Swissa Yaakov
Swissa Yaakov

Reputation: 196

Save Sitemap XML Files Limit by 1000 URLs per each File

How can I save several sitemap files, limited by 1000 URL's each file, like sitemap1.xml, sitemap2.xml?

Basically I want to limit the foreach each file by put_file_content.

My code is:

$sitemap = "<?xml version=\"1.0\" encoding=\"UTF-8\"?>
    <urlset xmlns=\"http://www.sitemaps.org/schemas/sitemap/0.9\">
    <url>
    <loc>". Yii::app() -> getBaseUrl(true) ."</loc>
    <priority>1</priority>
    </url>
";
foreach($websites as $website) {
    $sitemap .= "<url>
        <loc>".$website['domain']."</loc>
        <priority>0.5</priority>
        </url>
    ";
}
$sitemap .= "</urlset>";
file_put_contents("sitemap.xml", $sitemap, LOCK_EX);

Upvotes: 1

Views: 1952

Answers (2)

hakre
hakre

Reputation: 197712

Let's create that application quickly:

  1. Create some template XML where you add the websites to.
  2. Chunk the $websites with the help of a NoRewindIterator and a LimitIterator

Let's start with the second point and create this faking the URLs as well as the XML just to see if this is easy to wire-up:

$limit = 3;

$urls = new ArrayIterator(range(0, 9)); // 10 Fake URLs
$urls->rewind();

$it = new NoRewindIterator($urls);

First we set a limit per file (here three to keep it low for testing) and then we setup the data-source for the URLs. Here those are 10 fake URLs, that are just the numbers from zero to nine.

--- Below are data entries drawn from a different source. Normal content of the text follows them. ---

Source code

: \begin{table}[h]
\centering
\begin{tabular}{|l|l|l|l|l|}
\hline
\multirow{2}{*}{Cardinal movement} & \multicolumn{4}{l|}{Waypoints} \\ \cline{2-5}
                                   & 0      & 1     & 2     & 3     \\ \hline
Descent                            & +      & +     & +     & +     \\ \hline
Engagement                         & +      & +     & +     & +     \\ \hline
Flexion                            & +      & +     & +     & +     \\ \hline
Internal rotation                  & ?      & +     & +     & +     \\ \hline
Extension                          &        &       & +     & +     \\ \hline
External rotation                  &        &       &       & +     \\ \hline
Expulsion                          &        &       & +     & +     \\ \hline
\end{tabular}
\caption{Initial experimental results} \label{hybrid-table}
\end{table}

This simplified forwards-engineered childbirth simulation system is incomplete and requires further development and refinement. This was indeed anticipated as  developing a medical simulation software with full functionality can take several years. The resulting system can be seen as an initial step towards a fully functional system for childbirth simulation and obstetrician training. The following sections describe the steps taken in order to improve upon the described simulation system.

Those URLs are rewound because they are then wrapped into a NoRewindIterator and that one never rewinds but we want to rewind the data-source once (this is not necessary for all iterators, but for quite some so we do this correct).

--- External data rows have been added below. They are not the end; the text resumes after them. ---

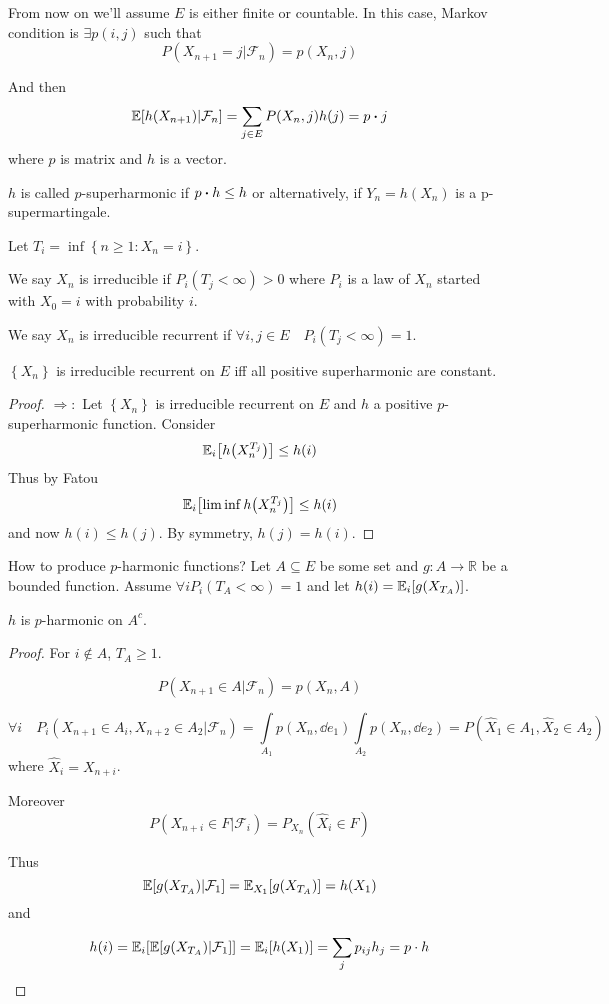 From now on we'll assume $E$ is either finite or countable. In this case, Markov condition is $\exists p(i,j)$ such that
$$P(X_{n+1} =j | \mathcal{F}_n) = p(X_n,j)$$

And then
$$\mathbb{E} [h(X_{n+1})|\mathcal{F}_n] = \sum_{j\in E} P(X_n, j)h(j) = p \vdot j$$
where $p$ is matrix and $h$ is a vector.

\begin{definition}
	$h$ is called $p$-superharmonic if $p\vdot h \leq h$ or alternatively, if
	$Y_n = h(X_n)$ is a p-supermartingale.
\end{definition}
\begin{definition}
	Let $T_i = \inf \left\{ n\geq 1: X_n=i \right\}$.
\end{definition}
\begin{definition}
	We say $X_n$ is irreducible if $P_i(T_j<\infty) > 0$ where $P_i$ is a law of $X_n$ started with $X_0=i$ with probability $i$.
\end{definition}
\begin{definition}
We say $X_n$ is irreducible recurrent if $\forall i,j \in E \quad P_i(T_j<\infty) = 1$.
\end{definition}
\begin{theorem}
	$\left\{X_n\right\}$ is irreducible recurrent on $E$ iff all positive superharmonic are constant.
	\begin{proof}
		$\Rightarrow:$
		Let $\left\{X_n\right\}$ is irreducible recurrent on $E$ and $h$ a positive $p$-superharmonic function. Consider $$\mathbb{E}_i \qty[h\qty(X_n^{T_j})] \leq h(i)$$
		Thus by Fatou
		$$\mathbb{E}_i \qty[\liminf h\qty(X_n^{T_j})] \leq h(i)$$
		and now $h(i) \leq h(j)$. By symmetry, $h(j) = h(i)$.
	\end{proof}
\end{theorem}

How to produce $p$-harmonic functions? Let $A\subseteq E$ be some set and $g: A\to \mathbb{R}$ be a bounded function. Assume $\forall i P_i(T_A <\infty) = 1$ and let $h(i) = \mathbb{E}_i \qty[g(X_{T_A})]$.

\begin{lemma}
	$h$ is $p$-harmonic on $A^c$.
	\begin{proof}
		For $i\notin A$, $T_A\geq 1$.
		
		$$P(X_{n+1}\in A | \mathcal{F}_n) = p(X_n, A)$$
		
		$$\forall i \quad P_i(X_{n+1}\in A_i, X_{n+2}\in A_2 | \mathcal{F}_n)  =\int\limits_{A_1} p(X_n, \dd{e_1})\int\limits_{A_2} p(X_n, \dd{e_2}) = P(\hat{X}_1\in A_1, \hat{X}_2\in A_2)$$
		where $\hat{X}_i = X_{n+i}$.
		
		Moreover 
		$$P(X_{n+i} \in F|\mathcal{F}_i) = P_{X_n} (\hat{X}_i \in F)$$
		
		Thus
		$$\mathbb{E} \qty[g(X_{T_A})|\mathcal{F}_1] = \mathbb{E}_{X_1} \qty[g(X_{T_A})] = h(X_1)$$
		and
		
		$$h(i) = \mathbb{E}_i \qty[\mathbb{E} \qty[g(X_{T_A})|\mathcal{F}_1]] = \mathbb{E}_i [h(X_1)] = \sum_j p_{ij} h_j = p\cdot h$$
	\end{proof}
\end{lemma}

The rewind operation is blocked by the NoRewindIterator so that we can continue to get X chunks by the size of $limit. And that is exactly what is done now:

$fileCounter = 0;
while ($it->valid()) {    
    $fileCounter++;

    printf("File %d:\n", $fileCounter);

    $websites = new LimitIterator($it, 0, $limit);
    foreach($websites as $website) {
        printf(" * Website: %s\n", $website);
    }
}

As long as $it is valid (read: as long as there are URLs to output), a new file is created (starting at one) and then three websites are foreach-ed via the LimitIterator. When that iteration is done, it is continued until all website URLs have been consumed. The output is as following:

File 1:
 * Website: 0
 * Website: 1
 * Website: 2
File 2:
 * Website: 3
 * Website: 4
 * Website: 5
File 3:
 * Website: 6
 * Website: 7
 * Website: 8
File 4:
 * Website: 9

This so far show how to do the chunking (or sometimes this is also called pagination). As the example shows, only the part about creating the XML documents is missing.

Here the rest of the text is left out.